Among the records below, which lines contain the string "second"? Report them.

Material for this task:
■ ■ ■ ■

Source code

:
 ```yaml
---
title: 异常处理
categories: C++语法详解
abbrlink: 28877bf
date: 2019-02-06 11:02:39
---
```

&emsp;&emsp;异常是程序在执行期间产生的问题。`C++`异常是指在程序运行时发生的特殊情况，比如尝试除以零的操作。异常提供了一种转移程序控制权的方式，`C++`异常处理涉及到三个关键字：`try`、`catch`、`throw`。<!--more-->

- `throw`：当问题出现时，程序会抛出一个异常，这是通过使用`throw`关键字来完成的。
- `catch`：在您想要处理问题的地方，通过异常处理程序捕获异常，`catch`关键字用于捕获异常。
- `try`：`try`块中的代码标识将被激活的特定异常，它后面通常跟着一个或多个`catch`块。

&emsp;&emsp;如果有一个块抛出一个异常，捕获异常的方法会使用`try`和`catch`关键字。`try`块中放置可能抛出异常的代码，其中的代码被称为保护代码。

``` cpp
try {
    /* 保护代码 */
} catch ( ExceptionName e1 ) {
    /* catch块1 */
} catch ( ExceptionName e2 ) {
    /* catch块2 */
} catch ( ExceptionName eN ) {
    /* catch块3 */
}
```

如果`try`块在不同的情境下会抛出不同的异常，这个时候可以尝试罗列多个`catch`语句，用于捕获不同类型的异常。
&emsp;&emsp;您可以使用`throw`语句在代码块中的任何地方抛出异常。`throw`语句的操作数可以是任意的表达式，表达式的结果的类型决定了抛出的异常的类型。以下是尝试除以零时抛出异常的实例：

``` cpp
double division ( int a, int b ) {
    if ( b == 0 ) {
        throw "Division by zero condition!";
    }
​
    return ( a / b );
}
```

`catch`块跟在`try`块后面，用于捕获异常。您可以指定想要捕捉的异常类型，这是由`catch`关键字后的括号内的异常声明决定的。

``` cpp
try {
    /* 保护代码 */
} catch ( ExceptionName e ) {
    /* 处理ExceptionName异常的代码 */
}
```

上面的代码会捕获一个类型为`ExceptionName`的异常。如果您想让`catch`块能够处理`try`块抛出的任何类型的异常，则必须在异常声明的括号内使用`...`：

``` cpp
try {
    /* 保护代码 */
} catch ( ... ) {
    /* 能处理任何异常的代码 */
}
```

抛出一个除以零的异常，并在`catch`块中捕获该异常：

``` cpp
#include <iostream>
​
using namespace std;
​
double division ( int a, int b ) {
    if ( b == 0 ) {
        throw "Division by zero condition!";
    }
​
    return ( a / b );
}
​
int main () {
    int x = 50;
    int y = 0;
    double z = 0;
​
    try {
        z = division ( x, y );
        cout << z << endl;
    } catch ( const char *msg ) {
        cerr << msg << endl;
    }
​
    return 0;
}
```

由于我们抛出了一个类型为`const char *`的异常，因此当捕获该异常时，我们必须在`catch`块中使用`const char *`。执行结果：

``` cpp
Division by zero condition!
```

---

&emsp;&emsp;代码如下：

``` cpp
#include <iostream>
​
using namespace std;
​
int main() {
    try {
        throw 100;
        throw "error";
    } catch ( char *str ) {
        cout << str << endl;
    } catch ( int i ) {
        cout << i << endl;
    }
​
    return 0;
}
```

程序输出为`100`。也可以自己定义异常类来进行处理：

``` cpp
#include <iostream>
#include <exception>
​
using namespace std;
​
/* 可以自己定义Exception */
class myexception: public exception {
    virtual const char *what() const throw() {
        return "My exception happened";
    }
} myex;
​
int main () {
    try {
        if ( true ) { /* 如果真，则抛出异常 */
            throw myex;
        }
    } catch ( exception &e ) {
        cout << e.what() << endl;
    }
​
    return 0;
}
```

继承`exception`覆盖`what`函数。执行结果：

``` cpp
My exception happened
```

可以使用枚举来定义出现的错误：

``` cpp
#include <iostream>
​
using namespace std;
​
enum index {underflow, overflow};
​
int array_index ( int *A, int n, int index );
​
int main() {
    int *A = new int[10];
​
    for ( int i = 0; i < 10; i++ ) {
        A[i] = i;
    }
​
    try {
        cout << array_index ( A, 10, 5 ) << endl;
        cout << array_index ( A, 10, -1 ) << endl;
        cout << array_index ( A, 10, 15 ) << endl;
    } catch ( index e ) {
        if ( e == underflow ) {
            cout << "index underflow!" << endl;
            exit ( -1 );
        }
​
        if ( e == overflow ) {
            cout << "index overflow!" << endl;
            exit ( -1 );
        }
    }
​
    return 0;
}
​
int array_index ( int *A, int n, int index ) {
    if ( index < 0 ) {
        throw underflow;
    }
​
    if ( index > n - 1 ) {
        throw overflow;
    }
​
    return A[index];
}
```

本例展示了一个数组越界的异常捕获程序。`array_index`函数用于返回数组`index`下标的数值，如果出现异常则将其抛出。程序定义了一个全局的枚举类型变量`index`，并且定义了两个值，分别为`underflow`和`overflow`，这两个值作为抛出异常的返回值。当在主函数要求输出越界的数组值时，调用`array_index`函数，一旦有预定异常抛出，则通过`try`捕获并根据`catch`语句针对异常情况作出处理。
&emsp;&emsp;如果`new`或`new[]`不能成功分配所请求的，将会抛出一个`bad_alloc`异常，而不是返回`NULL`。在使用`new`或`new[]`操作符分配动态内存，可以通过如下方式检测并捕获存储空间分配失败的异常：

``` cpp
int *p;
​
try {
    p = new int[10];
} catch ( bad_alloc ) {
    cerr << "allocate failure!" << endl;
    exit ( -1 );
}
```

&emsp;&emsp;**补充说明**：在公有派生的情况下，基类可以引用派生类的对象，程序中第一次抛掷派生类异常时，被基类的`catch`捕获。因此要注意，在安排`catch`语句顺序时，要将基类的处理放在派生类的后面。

■ ■ ■ ■

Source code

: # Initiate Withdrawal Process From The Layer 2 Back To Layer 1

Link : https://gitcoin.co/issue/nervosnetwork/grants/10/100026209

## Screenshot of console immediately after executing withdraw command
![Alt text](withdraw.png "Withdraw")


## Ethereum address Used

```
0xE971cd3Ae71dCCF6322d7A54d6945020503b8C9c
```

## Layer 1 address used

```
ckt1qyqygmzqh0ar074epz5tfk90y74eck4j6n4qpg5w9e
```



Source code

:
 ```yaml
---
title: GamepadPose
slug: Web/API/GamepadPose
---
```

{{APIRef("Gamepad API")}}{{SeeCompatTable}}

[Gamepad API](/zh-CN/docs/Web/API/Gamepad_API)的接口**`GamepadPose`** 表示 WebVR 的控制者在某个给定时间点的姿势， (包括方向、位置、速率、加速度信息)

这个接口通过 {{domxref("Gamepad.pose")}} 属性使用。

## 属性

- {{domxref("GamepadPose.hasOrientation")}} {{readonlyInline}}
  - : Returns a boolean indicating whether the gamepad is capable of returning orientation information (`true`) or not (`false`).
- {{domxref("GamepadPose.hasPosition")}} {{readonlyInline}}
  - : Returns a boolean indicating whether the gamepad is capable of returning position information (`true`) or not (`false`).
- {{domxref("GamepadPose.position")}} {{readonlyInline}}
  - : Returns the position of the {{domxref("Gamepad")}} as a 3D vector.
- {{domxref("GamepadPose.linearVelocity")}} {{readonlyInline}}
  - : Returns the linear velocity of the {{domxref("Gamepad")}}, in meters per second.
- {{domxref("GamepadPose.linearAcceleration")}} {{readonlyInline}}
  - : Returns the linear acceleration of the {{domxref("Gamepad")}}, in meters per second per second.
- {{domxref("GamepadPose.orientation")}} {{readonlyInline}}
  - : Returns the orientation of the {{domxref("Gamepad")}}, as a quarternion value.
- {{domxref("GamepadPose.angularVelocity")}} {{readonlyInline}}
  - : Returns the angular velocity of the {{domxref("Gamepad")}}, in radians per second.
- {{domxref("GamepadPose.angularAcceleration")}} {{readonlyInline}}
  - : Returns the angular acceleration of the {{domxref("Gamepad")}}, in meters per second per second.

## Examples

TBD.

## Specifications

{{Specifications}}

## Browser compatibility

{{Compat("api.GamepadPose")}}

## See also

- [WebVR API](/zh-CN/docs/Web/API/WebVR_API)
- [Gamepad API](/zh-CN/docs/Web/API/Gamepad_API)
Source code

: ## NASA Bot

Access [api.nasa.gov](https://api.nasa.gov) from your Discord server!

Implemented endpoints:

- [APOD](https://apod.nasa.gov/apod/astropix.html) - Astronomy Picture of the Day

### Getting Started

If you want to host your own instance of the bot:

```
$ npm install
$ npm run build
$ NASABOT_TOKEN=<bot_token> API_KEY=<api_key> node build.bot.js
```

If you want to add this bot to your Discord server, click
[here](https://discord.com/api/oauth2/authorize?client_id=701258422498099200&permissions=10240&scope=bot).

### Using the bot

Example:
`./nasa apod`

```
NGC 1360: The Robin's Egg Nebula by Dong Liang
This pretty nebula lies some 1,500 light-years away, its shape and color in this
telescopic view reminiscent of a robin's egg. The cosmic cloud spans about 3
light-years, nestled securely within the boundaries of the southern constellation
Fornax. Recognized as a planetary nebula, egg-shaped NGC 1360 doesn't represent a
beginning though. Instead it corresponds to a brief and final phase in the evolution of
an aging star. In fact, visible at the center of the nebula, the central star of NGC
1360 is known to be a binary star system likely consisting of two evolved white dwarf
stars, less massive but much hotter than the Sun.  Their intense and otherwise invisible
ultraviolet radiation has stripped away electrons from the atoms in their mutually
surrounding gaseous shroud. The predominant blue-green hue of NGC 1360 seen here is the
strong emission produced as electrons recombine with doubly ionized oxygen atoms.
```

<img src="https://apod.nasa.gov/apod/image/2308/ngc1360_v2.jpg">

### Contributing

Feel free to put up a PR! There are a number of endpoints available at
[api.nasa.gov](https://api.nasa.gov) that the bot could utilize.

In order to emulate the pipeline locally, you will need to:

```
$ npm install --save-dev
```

■ ■ ■ ■

Problem solution:
  - : Returns the linear velocity of the {{domxref("Gamepad")}}, in meters per second.
  - : Returns the linear acceleration of the {{domxref("Gamepad")}}, in meters per second per second.
  - : Returns the angular velocity of the {{domxref("Gamepad")}}, in radians per second.
  - : Returns the angular acceleration of the {{domxref("Gamepad")}}, in meters per second per second.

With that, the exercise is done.